The poem "For War is Kind" has been interpreted several times as a satire on war. War is portrayed as a medium that brings life to the end. Death has been taken as something that is cruel, something that is evil. With the insights from the teaching of Eastern school of philosophy, looking into the lines of the poem, new directions can be provided to the vision towards death. This paper drags the poem out from the stream of satire and portrays death as a force responsible for ultimate freedom and realization. Stephen Crane, in "For War is Kind", tries to portray war as a medium that makes the span of illusion short.
In the darkness, one easily gets frightened believing rope a snake because of illusion. Because of illusion death seems as an end to everything and life only truth. Life appears as the only 'ultimate truth'. We believe after life everything is put to an end. If so, where were we before the birth? We were nowhere. We are expressed for a moment of time as the air and water are manifested into a bubble for a couple of minute. This manifestation is temporary and illusive and they are "neither permanent, nor the possessions themselves everlasting" (Goyandaka 58). Life is like a tide, which arises from the same bottom of ocean where it settles. Just for a moment of time we distinguish tide and ocean, an illusion that tide is different. When tide falls, it becomes ocean. The real form is the vast ocean not the tide. Tide is an illusion to the perception. Denying his own perception, Crane asks us not to weep "for war is kind" (Crane 69).

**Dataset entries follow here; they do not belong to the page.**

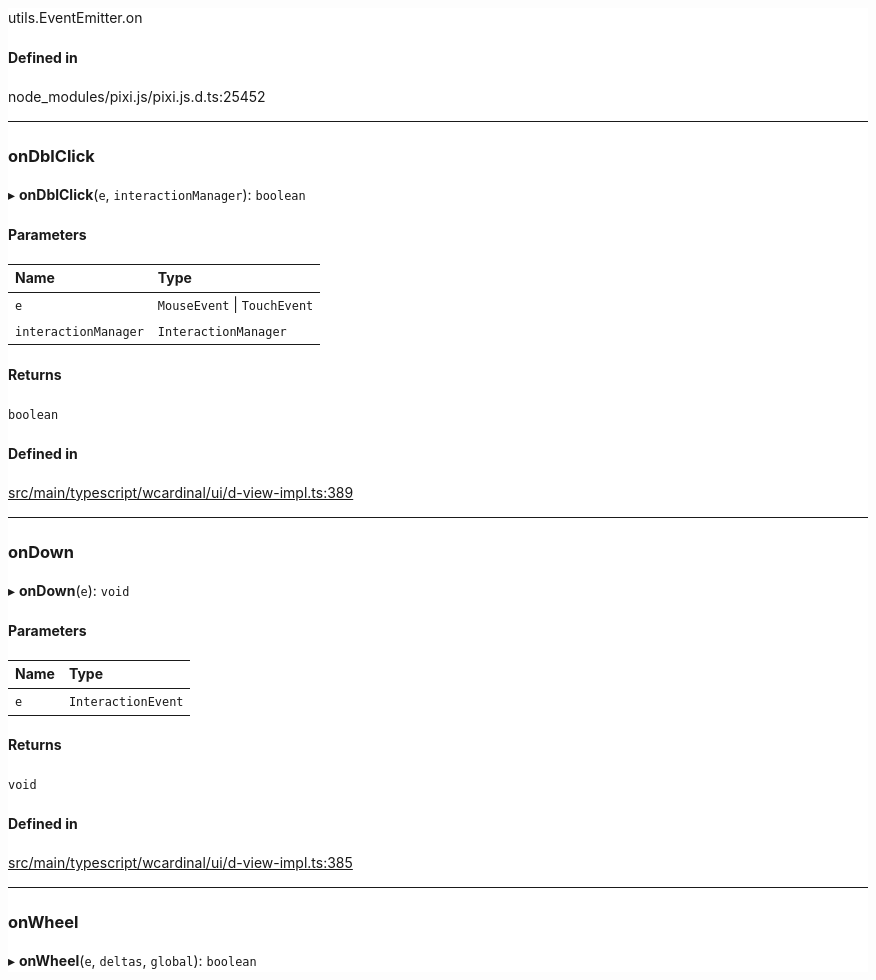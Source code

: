 utils.EventEmitter.on

#### Defined in

node_modules/pixi.js/pixi.js.d.ts:25452

___

### onDblClick

▸ **onDblClick**(`e`, `interactionManager`): `boolean`

#### Parameters

| Name | Type |
| :------ | :------ |
| `e` | `MouseEvent` \| `TouchEvent` |
| `interactionManager` | `InteractionManager` |

#### Returns

`boolean`

#### Defined in

[src/main/typescript/wcardinal/ui/d-view-impl.ts:389](https://github.com/winter-cardinal/winter-cardinal-ui/blob/v0.457.0/src/main/typescript/wcardinal/ui/d-view-impl.ts#L389)

___

### onDown

▸ **onDown**(`e`): `void`

#### Parameters

| Name | Type |
| :------ | :------ |
| `e` | `InteractionEvent` |

#### Returns

`void`

#### Defined in

[src/main/typescript/wcardinal/ui/d-view-impl.ts:385](https://github.com/winter-cardinal/winter-cardinal-ui/blob/v0.457.0/src/main/typescript/wcardinal/ui/d-view-impl.ts#L385)

___

### onWheel

▸ **onWheel**(`e`, `deltas`, `global`): `boolean`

Moreover, said in Bhagavata Gita is, we were in void unexpressed before the manifestation and will be in the void unexpressed after the manifestation. The unexpressed void is our true self and if it is so, "what occasion, then, for lamentation?" (Goyandaka 90). A bottle has space in it and when we break the bottle, what happens to the space? Does space vanish with the fragments of bottle? No, the space does not vanish," the space within it is absorbed in the infinite space and becomes undifferentiated" (Dattatryea 20). With the shattered fragments of bottle, the space is freed from the covering and is unified with the infinite space to which it belongs as the poet mentions, "…because your lover threw wild hands towards the sky…"(1.2). Space does not vanish; it meets its origin. Space is not displaced. It remains at its place in infinite form. Only the fragments of broken bottle remain scattered and vanish with time like the corpse. The force that freed the imprisoned space by breaking the bottle must have been great as illustrated by these words:
"Great is the battle-god, great, and his kingdom-
A field where a thousand corpses lie" (2.6).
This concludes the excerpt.